Write out exactly, please, every line from the beginning of the entries to the line holding "### 結局は「雑談不足」が原因", and no pictures.
────────
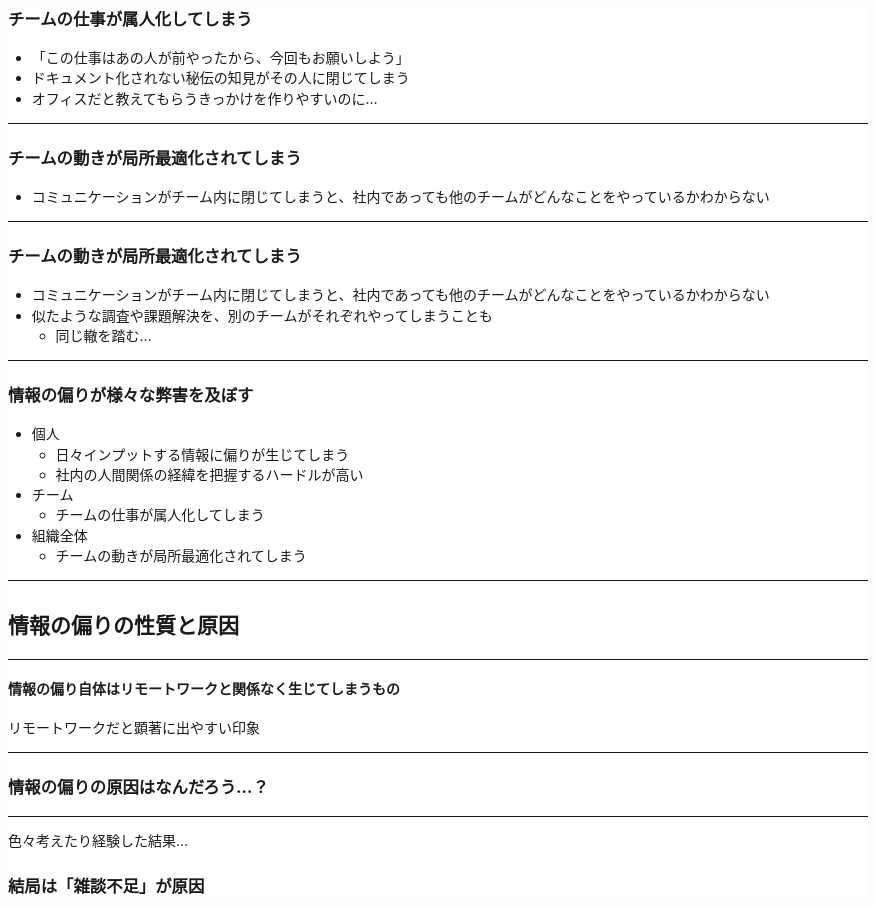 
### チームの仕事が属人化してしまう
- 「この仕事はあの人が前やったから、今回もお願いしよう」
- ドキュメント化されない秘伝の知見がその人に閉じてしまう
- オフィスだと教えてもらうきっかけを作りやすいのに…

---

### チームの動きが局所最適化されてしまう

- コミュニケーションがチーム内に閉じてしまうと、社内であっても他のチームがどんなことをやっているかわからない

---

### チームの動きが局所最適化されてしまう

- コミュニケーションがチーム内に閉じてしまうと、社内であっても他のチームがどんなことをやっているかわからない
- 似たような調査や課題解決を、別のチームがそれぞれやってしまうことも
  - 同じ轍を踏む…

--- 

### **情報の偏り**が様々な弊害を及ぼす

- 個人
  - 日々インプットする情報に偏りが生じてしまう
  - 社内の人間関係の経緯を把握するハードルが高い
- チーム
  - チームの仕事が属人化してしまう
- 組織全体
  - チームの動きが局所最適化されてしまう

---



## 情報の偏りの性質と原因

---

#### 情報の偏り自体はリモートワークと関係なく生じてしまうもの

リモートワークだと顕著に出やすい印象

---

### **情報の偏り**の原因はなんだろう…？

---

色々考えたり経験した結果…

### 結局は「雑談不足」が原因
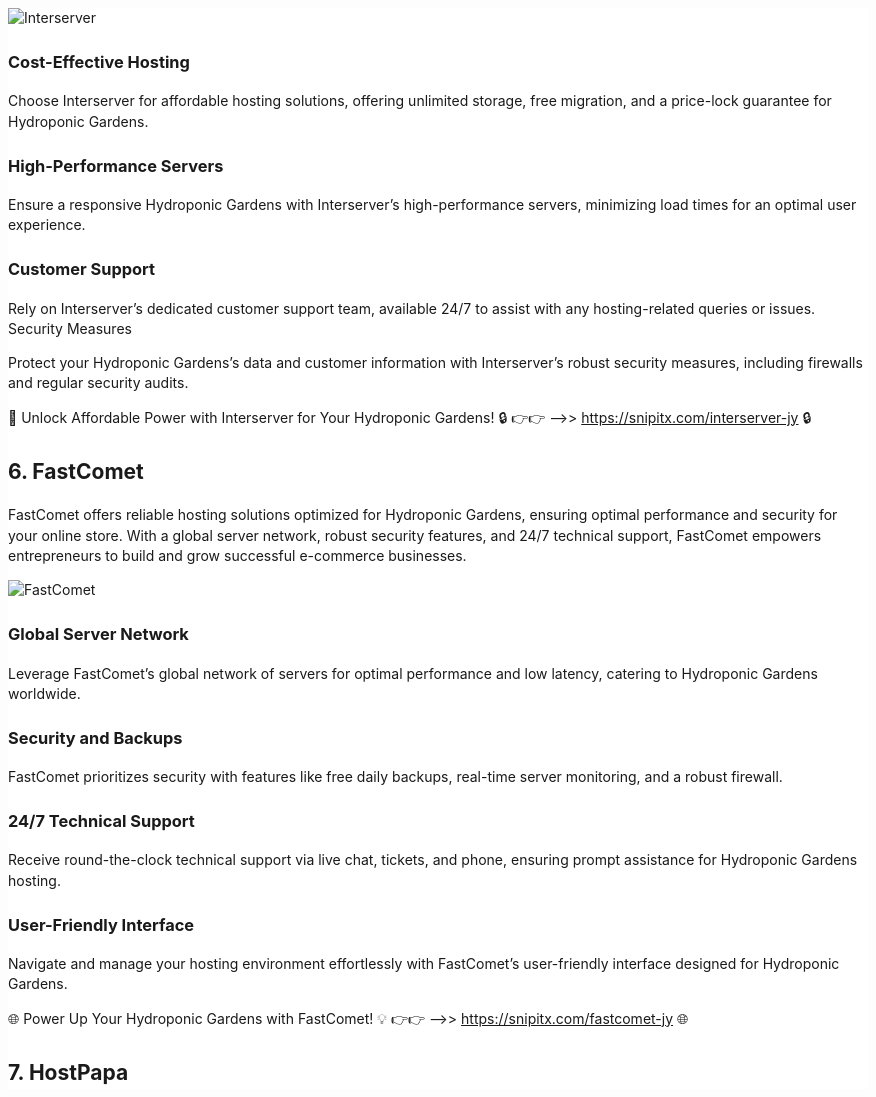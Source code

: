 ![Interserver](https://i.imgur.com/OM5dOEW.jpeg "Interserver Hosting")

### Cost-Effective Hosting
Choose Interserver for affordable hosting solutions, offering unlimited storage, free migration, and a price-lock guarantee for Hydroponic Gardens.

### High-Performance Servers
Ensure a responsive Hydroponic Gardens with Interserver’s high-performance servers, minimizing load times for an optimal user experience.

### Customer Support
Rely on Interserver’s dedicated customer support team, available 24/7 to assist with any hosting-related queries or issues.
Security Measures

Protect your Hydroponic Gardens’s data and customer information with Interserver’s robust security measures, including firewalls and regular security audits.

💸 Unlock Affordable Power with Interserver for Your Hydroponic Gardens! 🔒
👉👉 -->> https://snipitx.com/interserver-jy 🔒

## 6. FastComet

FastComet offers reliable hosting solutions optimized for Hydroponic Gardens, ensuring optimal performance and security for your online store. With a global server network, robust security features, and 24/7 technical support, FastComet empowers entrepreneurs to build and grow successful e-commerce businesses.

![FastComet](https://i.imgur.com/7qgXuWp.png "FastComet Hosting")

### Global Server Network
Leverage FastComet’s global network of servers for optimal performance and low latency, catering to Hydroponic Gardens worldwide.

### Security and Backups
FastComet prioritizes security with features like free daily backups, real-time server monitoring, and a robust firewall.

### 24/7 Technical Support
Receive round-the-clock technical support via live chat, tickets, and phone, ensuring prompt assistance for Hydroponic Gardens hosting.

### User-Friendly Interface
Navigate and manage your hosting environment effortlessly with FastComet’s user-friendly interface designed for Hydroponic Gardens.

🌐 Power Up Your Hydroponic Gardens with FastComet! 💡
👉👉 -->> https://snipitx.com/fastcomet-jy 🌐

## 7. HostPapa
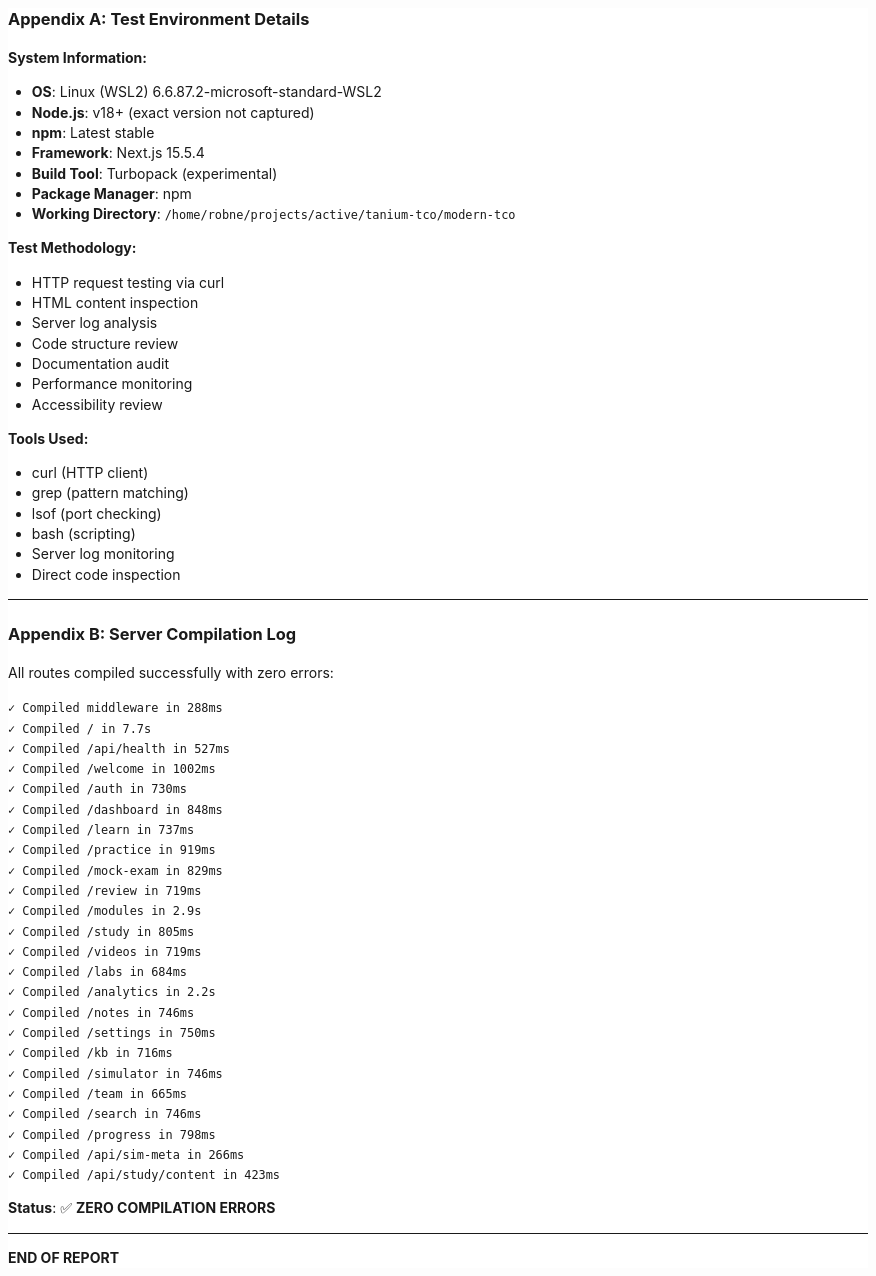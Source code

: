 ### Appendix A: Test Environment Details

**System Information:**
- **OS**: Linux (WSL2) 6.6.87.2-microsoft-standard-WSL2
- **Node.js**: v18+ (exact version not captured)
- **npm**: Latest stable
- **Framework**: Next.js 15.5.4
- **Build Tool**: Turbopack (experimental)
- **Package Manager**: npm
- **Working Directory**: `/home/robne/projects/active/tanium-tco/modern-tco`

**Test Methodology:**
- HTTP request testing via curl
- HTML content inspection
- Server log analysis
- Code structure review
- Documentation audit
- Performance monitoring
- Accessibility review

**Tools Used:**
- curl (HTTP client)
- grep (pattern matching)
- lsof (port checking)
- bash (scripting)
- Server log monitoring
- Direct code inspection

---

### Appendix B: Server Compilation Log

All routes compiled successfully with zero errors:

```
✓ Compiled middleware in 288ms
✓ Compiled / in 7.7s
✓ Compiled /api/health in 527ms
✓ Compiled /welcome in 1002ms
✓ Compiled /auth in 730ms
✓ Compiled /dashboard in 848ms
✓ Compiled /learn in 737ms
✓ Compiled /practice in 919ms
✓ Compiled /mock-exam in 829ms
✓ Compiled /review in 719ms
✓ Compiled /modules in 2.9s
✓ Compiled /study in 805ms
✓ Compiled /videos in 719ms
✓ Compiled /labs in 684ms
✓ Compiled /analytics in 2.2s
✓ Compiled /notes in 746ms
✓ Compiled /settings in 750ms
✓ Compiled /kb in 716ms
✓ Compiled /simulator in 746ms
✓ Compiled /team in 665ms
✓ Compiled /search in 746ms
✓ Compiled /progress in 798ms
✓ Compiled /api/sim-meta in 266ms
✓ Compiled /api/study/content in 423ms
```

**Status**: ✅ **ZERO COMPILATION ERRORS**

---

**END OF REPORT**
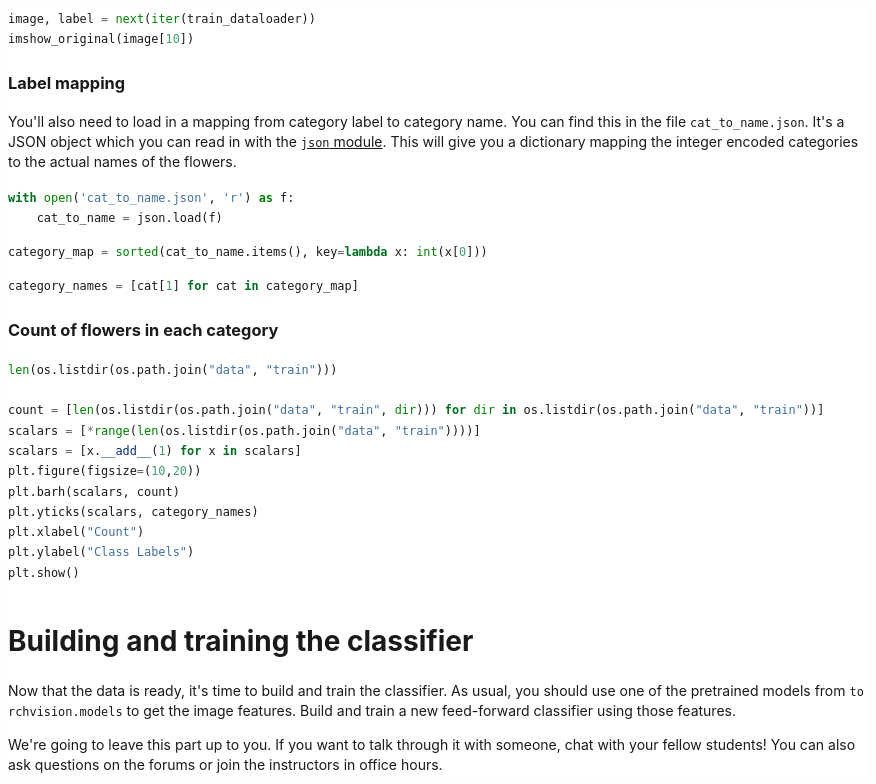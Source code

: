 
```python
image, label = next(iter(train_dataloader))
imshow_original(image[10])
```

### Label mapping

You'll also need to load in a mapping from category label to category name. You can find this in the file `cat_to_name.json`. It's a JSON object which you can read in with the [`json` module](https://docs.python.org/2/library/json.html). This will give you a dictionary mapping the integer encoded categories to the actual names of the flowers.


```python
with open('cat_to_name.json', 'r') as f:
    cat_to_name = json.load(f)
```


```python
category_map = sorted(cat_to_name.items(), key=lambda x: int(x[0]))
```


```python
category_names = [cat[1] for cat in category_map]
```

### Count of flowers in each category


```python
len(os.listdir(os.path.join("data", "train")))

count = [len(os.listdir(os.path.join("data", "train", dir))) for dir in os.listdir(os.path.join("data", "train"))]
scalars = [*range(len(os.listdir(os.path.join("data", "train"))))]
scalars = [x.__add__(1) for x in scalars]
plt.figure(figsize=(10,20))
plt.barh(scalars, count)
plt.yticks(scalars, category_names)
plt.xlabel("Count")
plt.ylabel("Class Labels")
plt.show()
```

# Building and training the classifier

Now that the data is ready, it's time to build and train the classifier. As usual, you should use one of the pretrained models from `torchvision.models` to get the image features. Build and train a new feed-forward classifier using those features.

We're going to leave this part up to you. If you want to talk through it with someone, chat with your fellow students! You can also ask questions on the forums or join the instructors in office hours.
────────
**Solution**:
### チームの仕事が属人化してしまう
- 「この仕事はあの人が前やったから、今回もお願いしよう」
- ドキュメント化されない秘伝の知見がその人に閉じてしまう
- オフィスだと教えてもらうきっかけを作りやすいのに…

---

### チームの動きが局所最適化されてしまう

- コミュニケーションがチーム内に閉じてしまうと、社内であっても他のチームがどんなことをやっているかわからない

---

### チームの動きが局所最適化されてしまう

- コミュニケーションがチーム内に閉じてしまうと、社内であっても他のチームがどんなことをやっているかわからない
- 似たような調査や課題解決を、別のチームがそれぞれやってしまうことも
  - 同じ轍を踏む…

--- 

### **情報の偏り**が様々な弊害を及ぼす

- 個人
  - 日々インプットする情報に偏りが生じてしまう
  - 社内の人間関係の経緯を把握するハードルが高い
- チーム
  - チームの仕事が属人化してしまう
- 組織全体
  - チームの動きが局所最適化されてしまう

---



## 情報の偏りの性質と原因

---

#### 情報の偏り自体はリモートワークと関係なく生じてしまうもの

リモートワークだと顕著に出やすい印象

---

### **情報の偏り**の原因はなんだろう…？

---

色々考えたり経験した結果…

### 結局は「雑談不足」が原因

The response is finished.